We’d like all residents to take notice of this special property tax relief now because next year, the Homestead Credit no longer will exist. The state budget “fix” that Republicans insisted on and voted for during the July special session — and which the three of us voted against — included an irresponsible decision to eliminate the Homestead Credit, meaning the property tax reduction you see on this year’s statements disappear next year.
The Republicans replaced the Homestead Credit with a new scheme that will require cities and counties to factor a lower percentage of homeowners’ total market value when applying levies. This “new” program provides $0 in property tax relief, eliminating a program that provided $538 million in relief; it only shifts which property tax payers bear the burden — expected to be homes that have increased or maintained their values, residential rental properties and commercial spaces that are increasing in value.
Probably most upsetting is that unlike the old system, there is no guarantee that this new so-called Homestead Market Value Exclusion will result in lower property taxes for even one homeowner because the deduction no longer is applied directly to individual tax bills. Instead, many homeowners — and business owners, commercial property owners, renters and owners of highly valued homes — will see an increase in their tax bills next year as cities and counties are forced to spread their levies across more properties to make up for the artificially lowered tax base.
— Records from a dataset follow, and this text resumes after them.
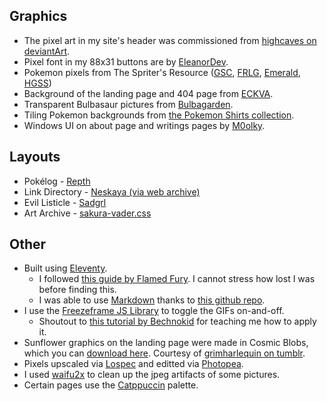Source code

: ## Graphics
* The pixel art in my site's header was commissioned from [highcaves on deviantArt](https://www.deviantart.com/highcaves).
* Pixel font in my 88x31 buttons are by [EleanorDev](https://www.strawberrypunch.com/).
* Pokemon pixels from The Spriter's Resource \([GSC](https://www.spriters-resource.com/game_boy_gbc/pokemoncrystal/), [FRLG](https://www.spriters-resource.com/game_boy_advance/pokemonfireredleafgreen/), [Emerald](https://www.spriters-resource.com/game_boy_advance/pokemonemerald/), [HGSS](https://www.spriters-resource.com/ds_dsi/pokemonheartgoldsoulsilver/)\)
* Background of the landing page and 404 page from [ECKVA](http://eckva.net/).
* Transparent Bulbasaur pictures from [Bulbagarden](https://archives.bulbagarden.net/wiki/Category:Bulbasaur).
* Tiling Pokemon backgrounds from [the Pokemon Shirts collection](https://archives.bulbagarden.net/wiki/Category:Pok%C3%A9mon_Shirts).
* Windows UI on about page and writings pages by [M0olky](https://annyewca.wixsite.com/moolky/resources).

## Layouts
* Pok&eacute;log - [Repth](https://repth.neocities.org/openbook.html)
* Link Directory - [Neskaya (via web archive)](https://web.archive.org/web/20110811074759/http://neskaya.net/layouts/cloudedsky/)
* Evil Listicle - [Sadgrl](https://sadgrl.online/projects/layout-builder/)
* Art Archive - [sakura-vader.css](https://github.com/oxalorg/sakura)

## Other
* Built using [Eleventy](https://www.11ty.dev/).
    * I followed [this guide by Flamed Fury](https://flamedfury.com/guides/11ty-homepage-neocities/). I cannot stress how lost I was before finding this.
    * I was able to use [Markdown](https://www.npmjs.com/package/markdown-it) thanks to [this github repo](https://github.com/pdehaan/11ty-658).   
* I use the [Freezeframe JS Library](https://github.com/ctrl-freaks/freezeframe.js/tree/master/packages/freezeframe) to toggle the GIFs on-and-off.
    * Shoutout to [this tutorial by Bechnokid](https://bechnokid.neocities.org/resources/tut_freezeframe) for teaching me how to apply it.
* Sunflower graphics on the landing page were made in Cosmic Blobs, which you can [download here](https://www.mediafire.com/file/yupwablb3rs9l13/Cosmic_Blobs.rar/file). Courtesy of [grimharlequin on tumblr](https://grimharlequin.tumblr.com/).
* Pixels upscaled via [Lospec](https://lospec.com/pixel-art-scaler/) and editted via [Photopea](https://www.photopea.com/).
* I used [waifu2x](https://waifu2x.udp.jp/) to clean up the jpeg artifacts of some pictures.
* Certain pages use the [Catppuccin](https://github.com/catppuccin/catppuccin) palette.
This is nothing but a bait and switch by Republicans — trying to appear as though they’re keeping property taxes flat, but actually forcing them up by their very action. It’s a sneaky way to once again push the state’s budget troubles onto property taxpayers. Minneapolis is just one of many cities proposing a zero percent levy increase for 2012, but the city’s hard work at maintaining costs is for naught because of the Republican Legislature’s changes. Minneapolis is predicting at least 35 percent of residential homes in the city will see a city property tax increase of up to 5 percent in 2012, even though those homes have not changed homestead status, have not had any improvements, and fall under the city’s 0 percent levy increase.
The three of us stood with our DFL colleagues to oppose this change in the first place. Democrats have proposed legislation for 2012 that would reverse this year’s decision and restore the Homestead Credit. Minnesota property taxpayers already are on the hook for more than $3 billion of Governor Pawlenty’s budget problems over the past decade. There’s absolutely no excuse for them to pay even more.